独ブンデスリーガのマインツに所属する武藤嘉紀選手が「AERA」で連載する「職業、ブンデスリーガー」をお届けします。大学在籍時からFC東京に所属し、日本代表にも選出。現在はマインツで活躍する武藤選手が異国の地での戦い、生活ぶりをお伝えします。

*  *  *
 新シーズンに向けて、連日ハードなトレーニングが続き、体は悲鳴を上げています(苦笑)。キャンプイン以前から2部制の練習は当たり前。フィジカルメニュー中心の午前練習の後、夕方にはテストマッチが組み込まれることも多く、重い体をひきずってアウェーに出向くこともありました。

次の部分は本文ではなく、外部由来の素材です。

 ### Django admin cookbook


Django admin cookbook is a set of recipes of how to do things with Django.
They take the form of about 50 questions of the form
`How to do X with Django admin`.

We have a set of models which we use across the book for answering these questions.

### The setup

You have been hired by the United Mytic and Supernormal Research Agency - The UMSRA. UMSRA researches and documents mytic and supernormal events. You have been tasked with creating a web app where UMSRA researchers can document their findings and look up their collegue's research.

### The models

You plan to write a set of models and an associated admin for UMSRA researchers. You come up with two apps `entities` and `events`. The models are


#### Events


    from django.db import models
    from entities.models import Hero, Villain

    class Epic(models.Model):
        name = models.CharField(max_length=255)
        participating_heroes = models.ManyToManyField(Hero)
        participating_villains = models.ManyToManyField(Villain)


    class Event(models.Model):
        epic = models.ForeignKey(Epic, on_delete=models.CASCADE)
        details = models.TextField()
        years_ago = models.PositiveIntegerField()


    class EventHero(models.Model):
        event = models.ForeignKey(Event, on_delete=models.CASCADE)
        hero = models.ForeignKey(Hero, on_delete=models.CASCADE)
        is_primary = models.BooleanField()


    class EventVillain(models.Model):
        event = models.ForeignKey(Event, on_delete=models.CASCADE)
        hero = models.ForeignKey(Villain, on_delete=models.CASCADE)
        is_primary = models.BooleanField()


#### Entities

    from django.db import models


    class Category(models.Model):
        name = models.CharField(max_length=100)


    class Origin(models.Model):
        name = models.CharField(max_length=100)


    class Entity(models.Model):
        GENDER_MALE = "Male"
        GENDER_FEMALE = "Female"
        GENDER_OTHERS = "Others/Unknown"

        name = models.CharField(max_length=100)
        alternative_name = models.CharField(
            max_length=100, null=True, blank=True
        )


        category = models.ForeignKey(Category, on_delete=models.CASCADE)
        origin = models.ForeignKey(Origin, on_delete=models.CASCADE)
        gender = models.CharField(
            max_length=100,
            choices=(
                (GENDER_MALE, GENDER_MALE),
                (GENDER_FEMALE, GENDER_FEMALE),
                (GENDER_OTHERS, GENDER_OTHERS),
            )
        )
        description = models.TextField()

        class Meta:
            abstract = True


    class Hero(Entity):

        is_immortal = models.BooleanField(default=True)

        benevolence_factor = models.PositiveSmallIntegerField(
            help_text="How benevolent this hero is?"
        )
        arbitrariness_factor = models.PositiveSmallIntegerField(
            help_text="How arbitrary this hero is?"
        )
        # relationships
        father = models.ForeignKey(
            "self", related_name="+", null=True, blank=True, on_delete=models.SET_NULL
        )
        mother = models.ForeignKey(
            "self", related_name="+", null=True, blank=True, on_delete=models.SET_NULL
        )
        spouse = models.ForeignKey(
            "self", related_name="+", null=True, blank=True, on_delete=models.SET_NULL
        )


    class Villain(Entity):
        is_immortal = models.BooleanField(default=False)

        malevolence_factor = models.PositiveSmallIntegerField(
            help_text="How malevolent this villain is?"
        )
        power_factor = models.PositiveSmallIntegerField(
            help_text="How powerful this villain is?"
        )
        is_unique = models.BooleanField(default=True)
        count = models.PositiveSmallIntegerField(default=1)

 7月8日にあったプレシーズン初の練習試合、アレマニア・アーヘン(4部)戦では、プレとしては初のゴールを挙げることができました。15日には、アウェーでSVヴェーエン・ヴィースバーデン(3部)戦が行われ、相手DFの裏に抜け出してPKを獲得しました。ずっと「自分が得たPKは自分で蹴る」と言い続けてきた通り、キッカーを務めることになりましたが、そのPKは相手のGKにストップされました。

 これにはチームメイトから茶化されたり、「もうオレが蹴るから」と突っ込まれたり。ひとつのミスに対して「口さがない」とでも言うのでしょうか……。それでもこのような厳しい環境は、自分にとって歓迎すべきもの。次に結果を出せば、誰もが黙る世界でもあり、失敗こそが自分を成長させてくれると前向きに捉えています。

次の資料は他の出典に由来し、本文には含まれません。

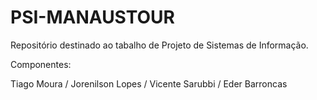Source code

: ﻿PSI-MANAUSTOUR
==============

Repositório destinado ao tabalho de Projeto de Sistemas de Informação.

Componentes:

Tiago Moura / 
Jorenilson Lopes /
Vicente Sarubbi /
Eder Barroncas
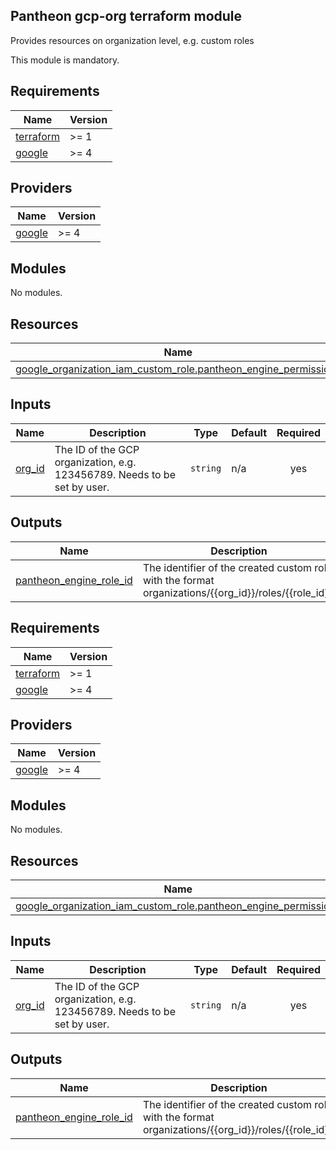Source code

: ## Pantheon gcp-org terraform module

Provides resources on organization level, e.g. custom roles

This module is mandatory.

## Requirements

| Name | Version |
|------|---------|
| <a name="requirement_terraform"></a> [terraform](#requirement\_terraform) | >= 1 |
| <a name="requirement_google"></a> [google](#requirement\_google) | >= 4 |

## Providers

| Name | Version |
|------|---------|
| <a name="provider_google"></a> [google](#provider\_google) | >= 4 |

## Modules

No modules.

## Resources

| Name | Type |
|------|------|
| [google_organization_iam_custom_role.pantheon_engine_permissions](https://registry.terraform.io/providers/hashicorp/google/latest/docs/resources/organization_iam_custom_role) | resource |

## Inputs

| Name | Description | Type | Default | Required |
|------|-------------|------|---------|:--------:|
| <a name="input_org_id"></a> [org\_id](#input\_org\_id) | The ID of the GCP organization, e.g. 123456789. Needs to be set by user. | `string` | n/a | yes |

## Outputs

| Name | Description |
|------|-------------|
| <a name="output_pantheon_engine_role_id"></a> [pantheon\_engine\_role\_id](#output\_pantheon\_engine\_role\_id) | The identifier of the created custom role with the format organizations/{{org\_id}}/roles/{{role\_id}}. |
<!-- BEGIN_TF_DOCS -->
## Requirements

| Name | Version |
|------|---------|
| <a name="requirement_terraform"></a> [terraform](#requirement\_terraform) | >= 1 |
| <a name="requirement_google"></a> [google](#requirement\_google) | >= 4 |

## Providers

| Name | Version |
|------|---------|
| <a name="provider_google"></a> [google](#provider\_google) | >= 4 |

## Modules

No modules.

## Resources

| Name | Type |
|------|------|
| [google_organization_iam_custom_role.pantheon_engine_permissions](https://registry.terraform.io/providers/hashicorp/google/latest/docs/resources/organization_iam_custom_role) | resource |

## Inputs

| Name | Description | Type | Default | Required |
|------|-------------|------|---------|:--------:|
| <a name="input_org_id"></a> [org\_id](#input\_org\_id) | The ID of the GCP organization, e.g. 123456789. Needs to be set by user. | `string` | n/a | yes |

## Outputs

| Name | Description |
|------|-------------|
| <a name="output_pantheon_engine_role_id"></a> [pantheon\_engine\_role\_id](#output\_pantheon\_engine\_role\_id) | The identifier of the created custom role with the format organizations/{{org\_id}}/roles/{{role\_id}}. |
<!-- END_TF_DOCS -->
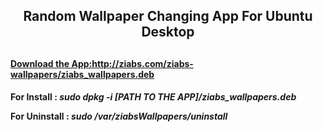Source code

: <h2 style="text-align: center;">Random Wallpaper Changing App For Ubuntu Desktop<h2>

<a href="http://ziabs.com/ziabs-wallpapers/ziabs_wallpapers.deb"><h4>Download the App:http://ziabs.com/ziabs-wallpapers/ziabs_wallpapers.deb<h4></a>
<p>For Install : <i>sudo dpkg -i [PATH TO THE APP]/ziabs_wallpapers.deb</i></p>
<p>For Uninstall : <i>sudo /var/ziabsWallpapers/uninstall</i><p>
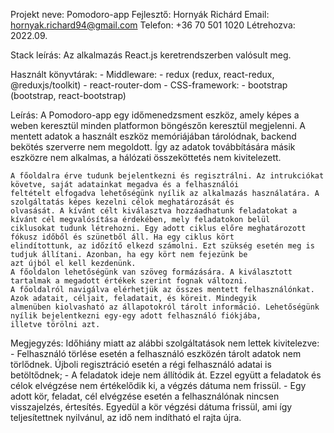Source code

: Projekt neve: Pomodoro-app
Fejlesztő: Hornyák Richárd
Email: hornyak.richard94@gmail.com
Telefon: +36 70 501 1020
Létrehozva: 2022.09.

Stack leírás:
	Az alkalmazás React.js keretrendszerben valósult meg.

Használt könyvtárak:
	- Middleware:
		- redux (redux, react-redux, @reduxjs/toolkit)
		- react-router-dom
	- CSS-framework:
		- bootstrap (bootstrap, react-bootstrap)

Leírás:
	A Pomodoro-app egy időmenedzsment eszköz, amely képes a weben keresztül minden platformon böngészőn keresztül megjelenni.
	A mentett adatok a használt eszköz memóriájában tárolódnak, backend bekötés szerverre nem megoldott. Így az adatok
	továbbítására másik eszközre nem alkalmas, a hálózati összeköttetés nem kivitelezett.
	
	A főoldalra érve tudunk bejelentkezni és regisztrálni. Az intrukciókat követve, saját adatainkat megadva és a felhasználói
	feltételt elfogadva lehetőségünk nyílik az alkalmazás használatára. A szolgáltatás képes kezelni célok meghatározását és
	olvasását. A kívánt célt kiválasztva hozzáadhatunk feladatokat a kívánt cél megvalósítása érdekében, mely feladatokon belül
	ciklusokat tudunk létrehozni. Egy adott ciklus előre meghatározott fókusz időből és szünetből áll. Ha egy ciklus kört
	elindítottunk, az időzítő elkezd számolni. Ezt szükség esetén meg is tudjuk állítani. Azonban, ha egy kört nem fejezünk be
	azt újból el kell kezdenünk.
	A főoldalon lehetőségünk van szöveg formázására. A kiválasztott tartalmak a megadott értékek szerint fognak változni.
	A főoldalról navigálva elérhetjük az összes mentett felhasználónkat. Azok adatait, céljait, feladatait, és köreit. Mindegyik
	almenüben kiolvasható az állapotokról tárolt információ. Lehetőségünk nyílik bejelentkezni egy-egy adott felhasználó fiókjába,
	illetve törölni azt.

Megjegyzés:
	Időhiány miatt az alábbi szolgáltatások nem lettek kivitelezve:
		- Felhasználó törlése esetén a felhasználó eszközén tárolt adatok nem törlődnek. Újboli regisztráció esetén a régi 
		  felhasználó adatai is betöltődnek;
		- A feladatok ideje nem állítódik át. Ezzel együtt a feladatok és célok elvégzése nem értékelődik ki, a végzés
		  dátuma nem frissül.
		- Egy adott kör, feladat, cél elvégzése esetén a felhasználónak nincsen visszajelzés, értesítés. Egyedül a kör
		  végzési dátuma frissül, ami így teljesítettnek nyilvánul, az idő nem indítható el rajta újra.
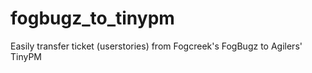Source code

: fogbugz_to_tinypm
=================

Easily transfer ticket (userstories) from Fogcreek's FogBugz to Agilers' TinyPM
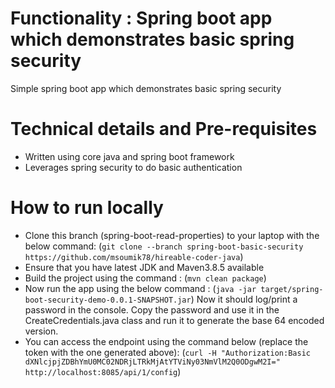 # Functionality : Spring boot app which demonstrates basic spring security
Simple spring boot app which demonstrates basic spring security


# Technical details and Pre-requisites
- Written using core java and spring boot framework
- Leverages spring security to do basic authentication


# How to run locally
- Clone this branch (spring-boot-read-properties) to your laptop with the below command:
  (`git clone --branch spring-boot-basic-security https://github.com/msoumik78/hireable-coder-java`)
- Ensure that you have latest JDK and Maven3.8.5 available
- Build the project using the command :
  (`mvn clean package`)
- Now run the app using the below command :
  (`java -jar target/spring-boot-security-demo-0.0.1-SNAPSHOT.jar`)
  Now it should log/print a password in the console.
  Copy the password and use it in the CreateCredentials.java class and run it to generate the base 64 encoded version.
- You can access the endpoint using the command below (replace the token with the one generated above):
  (`curl -H "Authorization:Basic dXNlcjpjZDBhYmU0MC02NDRjLTRkMjAtYTViNy03NmVlM2Q0ODgwM2I=" http://localhost:8085/api/1/config`)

 奇しくもこの日は25歳の誕生日でした。家に帰ると、妻がサプライズ的に飾り付けまでして祝ってくれました。

 ただ、自分自身の感覚としては、ここまでがあまりにも早く、「もう25歳か……」というのが正直な実感。四捨五入をすれば30歳で、人として節目であることも確かでしょう。

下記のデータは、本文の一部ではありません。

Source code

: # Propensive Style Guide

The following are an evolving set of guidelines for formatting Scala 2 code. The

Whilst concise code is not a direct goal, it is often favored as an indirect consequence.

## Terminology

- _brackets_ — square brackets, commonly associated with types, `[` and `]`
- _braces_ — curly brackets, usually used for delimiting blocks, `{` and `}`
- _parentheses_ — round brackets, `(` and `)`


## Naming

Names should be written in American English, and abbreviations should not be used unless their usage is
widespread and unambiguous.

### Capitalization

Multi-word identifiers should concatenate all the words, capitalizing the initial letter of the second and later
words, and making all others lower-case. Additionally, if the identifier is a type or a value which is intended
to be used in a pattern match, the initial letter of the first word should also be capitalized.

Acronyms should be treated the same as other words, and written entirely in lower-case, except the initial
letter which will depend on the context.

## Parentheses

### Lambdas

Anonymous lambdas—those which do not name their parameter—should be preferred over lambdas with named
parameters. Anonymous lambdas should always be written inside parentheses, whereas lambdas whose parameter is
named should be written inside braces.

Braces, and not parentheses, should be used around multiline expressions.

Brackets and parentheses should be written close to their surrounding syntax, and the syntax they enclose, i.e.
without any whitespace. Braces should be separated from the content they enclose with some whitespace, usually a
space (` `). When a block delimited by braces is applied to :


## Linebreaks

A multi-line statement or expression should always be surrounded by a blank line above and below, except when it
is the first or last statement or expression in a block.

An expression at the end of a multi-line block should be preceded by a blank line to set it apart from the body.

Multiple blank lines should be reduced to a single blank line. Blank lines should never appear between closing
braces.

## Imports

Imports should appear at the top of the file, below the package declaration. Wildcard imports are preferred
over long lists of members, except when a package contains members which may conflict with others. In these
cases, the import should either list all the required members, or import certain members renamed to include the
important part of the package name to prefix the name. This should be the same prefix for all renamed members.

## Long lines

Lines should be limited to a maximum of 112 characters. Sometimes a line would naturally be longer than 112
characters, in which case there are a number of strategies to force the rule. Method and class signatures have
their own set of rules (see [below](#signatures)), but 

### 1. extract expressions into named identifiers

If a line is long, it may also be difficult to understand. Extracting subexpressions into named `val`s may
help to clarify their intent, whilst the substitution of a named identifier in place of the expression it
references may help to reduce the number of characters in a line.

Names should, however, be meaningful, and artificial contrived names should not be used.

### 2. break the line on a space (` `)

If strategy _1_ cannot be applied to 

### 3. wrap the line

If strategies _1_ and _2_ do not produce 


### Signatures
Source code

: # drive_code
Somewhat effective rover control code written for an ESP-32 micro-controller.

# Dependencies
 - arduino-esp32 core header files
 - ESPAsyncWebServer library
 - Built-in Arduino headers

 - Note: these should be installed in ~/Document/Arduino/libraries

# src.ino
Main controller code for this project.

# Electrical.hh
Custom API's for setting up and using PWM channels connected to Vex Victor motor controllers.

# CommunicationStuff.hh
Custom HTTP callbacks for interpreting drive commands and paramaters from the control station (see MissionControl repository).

 サッカーの世界では「結果や数字」は正直です。たとえば14得点と15得点の差は、ただの1です。けれども、周囲が捉えるイメージとしては、その間に「1以上の差」があるようにも思えます。年齢に関しても、同様ではないでしょうか。久しぶりに四捨五入という言葉も思い出しましたが(笑)、人生の一区切りを迎え、これまで以上の転換期にしなければという気持ちは強いです。もっともっと飛躍的な成長を遂げたいと、さらなる欲が生まれています。